Source texts of formatted documents:

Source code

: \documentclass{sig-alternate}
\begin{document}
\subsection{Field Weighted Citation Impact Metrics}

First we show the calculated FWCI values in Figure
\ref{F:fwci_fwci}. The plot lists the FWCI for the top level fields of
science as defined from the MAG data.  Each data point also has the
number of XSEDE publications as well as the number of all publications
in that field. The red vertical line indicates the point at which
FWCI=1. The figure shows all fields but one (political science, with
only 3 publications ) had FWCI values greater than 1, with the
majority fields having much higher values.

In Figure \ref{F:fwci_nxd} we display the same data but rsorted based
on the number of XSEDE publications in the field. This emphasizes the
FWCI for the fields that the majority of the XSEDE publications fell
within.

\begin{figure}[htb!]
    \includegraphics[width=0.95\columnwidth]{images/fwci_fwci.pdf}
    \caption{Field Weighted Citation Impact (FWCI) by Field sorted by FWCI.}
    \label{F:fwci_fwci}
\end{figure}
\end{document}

→ EXERCISE: Reproduce without change every line of the entries above, from the one containing "FWCI for the fields" through the last.

→ WRITTEN RESPONSE:
FWCI for the fields that the majority of the XSEDE publications fell
within.

\begin{figure}[htb!]
    \includegraphics[width=0.95\columnwidth]{images/fwci_fwci.pdf}
    \caption{Field Weighted Citation Impact (FWCI) by Field sorted by FWCI.}
    \label{F:fwci_fwci}
\end{figure}
\end{document}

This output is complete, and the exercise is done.